星の姿はないーーとは思っていたが、星の姿はちゃんとあり、修太郎と何やら話していた。その表情に笑みは浮かんでいるが、俺が見たいような太陽のような笑顔ではなく、どこか影が差している。
「ということで、修太郎。後は任せ……」
話し終えた星が、俺の姿に気がついて口を噤む。その目は、僅かに驚きの色を灯していた。
「星さん、おはようございます」
「お前、その髪……」
「切って、ワックスかけました。どうですか?」
「どう、って……」
俺が昨日兄に頼んだのは、このことだ。星を助けるなら、まず見た目から整えようと思い、重たい印象を与えていた髪をばっさり切ってもらい、イメージチェンジした。

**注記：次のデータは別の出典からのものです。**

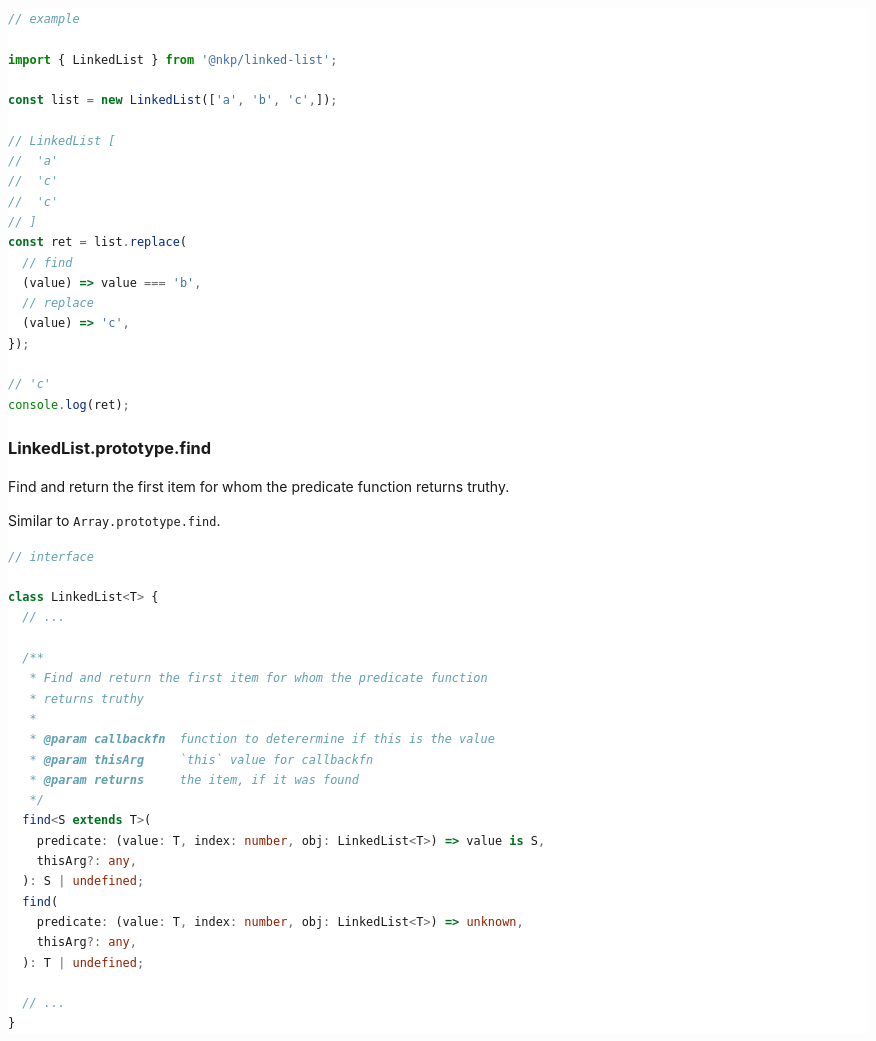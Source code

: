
 ```ts
```

```ts
// example

import { LinkedList } from '@nkp/linked-list';

const list = new LinkedList(['a', 'b', 'c',]);

// LinkedList [
//  'a'
//  'c'
//  'c'
// ]
const ret = list.replace(
  // find
  (value) => value === 'b',
  // replace
  (value) => 'c',
});

// 'c'
console.log(ret);
```

### LinkedList.prototype.find

Find and return the first item for whom the predicate function returns truthy.

Similar to `Array.prototype.find`.

```ts
// interface

class LinkedList<T> {
  // ...

  /**
   * Find and return the first item for whom the predicate function
   * returns truthy
   *
   * @param callbackfn  function to deterermine if this is the value
   * @param thisArg     `this` value for callbackfn
   * @param returns     the item, if it was found
   */
  find<S extends T>(
    predicate: (value: T, index: number, obj: LinkedList<T>) => value is S,
    thisArg?: any,
  ): S | undefined;
  find(
    predicate: (value: T, index: number, obj: LinkedList<T>) => unknown,
    thisArg?: any,
  ): T | undefined;

  // ...
}
```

兄は一時期、美容師を目指していたことがあり、こういうことは得意だった。ただ、何で急に?というリアクションはされたけど。
「……」
星は僅かに頬を染め、目を逸らした後、俺を睨むように見た。
「別人みてえ。俺は送辞の原稿見ないから、後は修太郎に見て……」
「逃げんのかよ」
「は?」
「逃げんのかよっつってんだよ」
俺が乱暴な口調で返したからか、それとも星に負けない目つきで睨み返したからか、星は僅かに怯んだ顔をした。
「……別に。逃げるとかじゃ」
「昨日、あんたの話を聞いて、俺はめちゃめちゃ考えた。イライラしたし、ムカついた。でもそれは、あんたがそんな理由で俺を助けたからとか、そんなんじゃねえ。お前に好きになってもらう資格はないってなんだよ。あんた、俺のこと好きじゃん」
「はあ?」
「昨日、あんたと同じ台詞呟いてみて、その台詞は好きじゃなきゃ出てこないって気づいたんだよ。好きだけど、相手に遠慮とか、気遣いとか、ごちゃごちゃしたこと考えて出てくる台詞だって」
「ごちゃごちゃって何だよ。俺は別にお前が好きとか、そんなんじゃ」
「好きじゃなくてもいい」
「?」
「好きじゃなくてもいいから、そんな傷ついて、歪んだ笑顔、見せないで下さい」
「……っ」
俺は滲みそうになった涙を拭い、星の隣に立つ修太郎を睨み据える。
「星さんが、こいつのせいで傷ついているのなら、俺はこいつを殴る。こいつが今も好きなら、俺は身を引くし、どんな手を使ってでも二人がくっつくように仕向ける。だから、せめて笑顔を見せて下さい。嘘じゃなく、本も……」
終わりまで口にする前に、笑い声が聞こえて言葉を止める。
星が笑っていた。目に浮かんだ涙は、楽しくて流したものではないかもしれないが、本物の笑顔だった。
「お前……流夜、最高」
俺が笑い返せば、星は俺を抱き締めた。
そして、耳元で、蚊の鳴くような声で囁かれ、俺はぼっと顔を赤らめた。